- [PROBLEM TO SOLVE] Below are entries; copy exactly the lines from the one with "5. **SEAT →" through the one with "2. **Foreign Keys**: Referential", both included, and leave out the rest.

Data excerpts:
»»

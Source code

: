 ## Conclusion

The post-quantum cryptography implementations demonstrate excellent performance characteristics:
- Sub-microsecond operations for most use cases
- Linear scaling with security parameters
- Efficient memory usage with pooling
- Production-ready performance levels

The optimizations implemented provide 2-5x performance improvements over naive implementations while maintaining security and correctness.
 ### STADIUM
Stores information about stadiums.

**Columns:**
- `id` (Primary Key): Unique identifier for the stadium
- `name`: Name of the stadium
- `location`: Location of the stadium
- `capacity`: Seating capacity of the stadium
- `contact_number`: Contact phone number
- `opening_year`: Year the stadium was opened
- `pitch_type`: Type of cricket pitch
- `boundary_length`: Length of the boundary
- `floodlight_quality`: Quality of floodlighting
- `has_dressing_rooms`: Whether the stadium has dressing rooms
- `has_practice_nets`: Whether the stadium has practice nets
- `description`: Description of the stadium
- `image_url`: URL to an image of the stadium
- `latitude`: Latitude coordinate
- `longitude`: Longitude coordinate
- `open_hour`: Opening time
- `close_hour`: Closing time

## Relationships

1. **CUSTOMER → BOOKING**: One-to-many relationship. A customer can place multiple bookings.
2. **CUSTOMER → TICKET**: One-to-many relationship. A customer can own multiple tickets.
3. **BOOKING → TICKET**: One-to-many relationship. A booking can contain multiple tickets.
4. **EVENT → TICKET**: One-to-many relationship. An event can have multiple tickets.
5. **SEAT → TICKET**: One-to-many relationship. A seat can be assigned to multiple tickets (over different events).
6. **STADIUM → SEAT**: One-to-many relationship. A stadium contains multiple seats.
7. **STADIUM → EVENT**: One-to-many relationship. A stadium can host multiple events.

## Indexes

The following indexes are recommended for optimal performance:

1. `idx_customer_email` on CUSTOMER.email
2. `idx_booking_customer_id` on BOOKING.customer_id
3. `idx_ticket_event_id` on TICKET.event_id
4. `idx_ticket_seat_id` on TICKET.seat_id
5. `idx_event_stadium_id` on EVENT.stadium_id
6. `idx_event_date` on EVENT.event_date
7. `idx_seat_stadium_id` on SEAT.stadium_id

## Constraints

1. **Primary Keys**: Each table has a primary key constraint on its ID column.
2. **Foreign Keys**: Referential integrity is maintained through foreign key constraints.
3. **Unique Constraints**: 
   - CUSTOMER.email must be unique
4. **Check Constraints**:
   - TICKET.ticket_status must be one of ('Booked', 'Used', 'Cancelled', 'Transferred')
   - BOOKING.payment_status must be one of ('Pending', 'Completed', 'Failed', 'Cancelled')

««

- [OUTPUT]
5. **SEAT → TICKET**: One-to-many relationship. A seat can be assigned to multiple tickets (over different events).
6. **STADIUM → SEAT**: One-to-many relationship. A stadium contains multiple seats.
7. **STADIUM → EVENT**: One-to-many relationship. A stadium can host multiple events.

## Indexes

The following indexes are recommended for optimal performance:

1. `idx_customer_email` on CUSTOMER.email
2. `idx_booking_customer_id` on BOOKING.customer_id
3. `idx_ticket_event_id` on TICKET.event_id
4. `idx_ticket_seat_id` on TICKET.seat_id
5. `idx_event_stadium_id` on EVENT.stadium_id
6. `idx_event_date` on EVENT.event_date
7. `idx_seat_stadium_id` on SEAT.stadium_id

## Constraints

1. **Primary Keys**: Each table has a primary key constraint on its ID column.
2. **Foreign Keys**: Referential integrity is maintained through foreign key constraints.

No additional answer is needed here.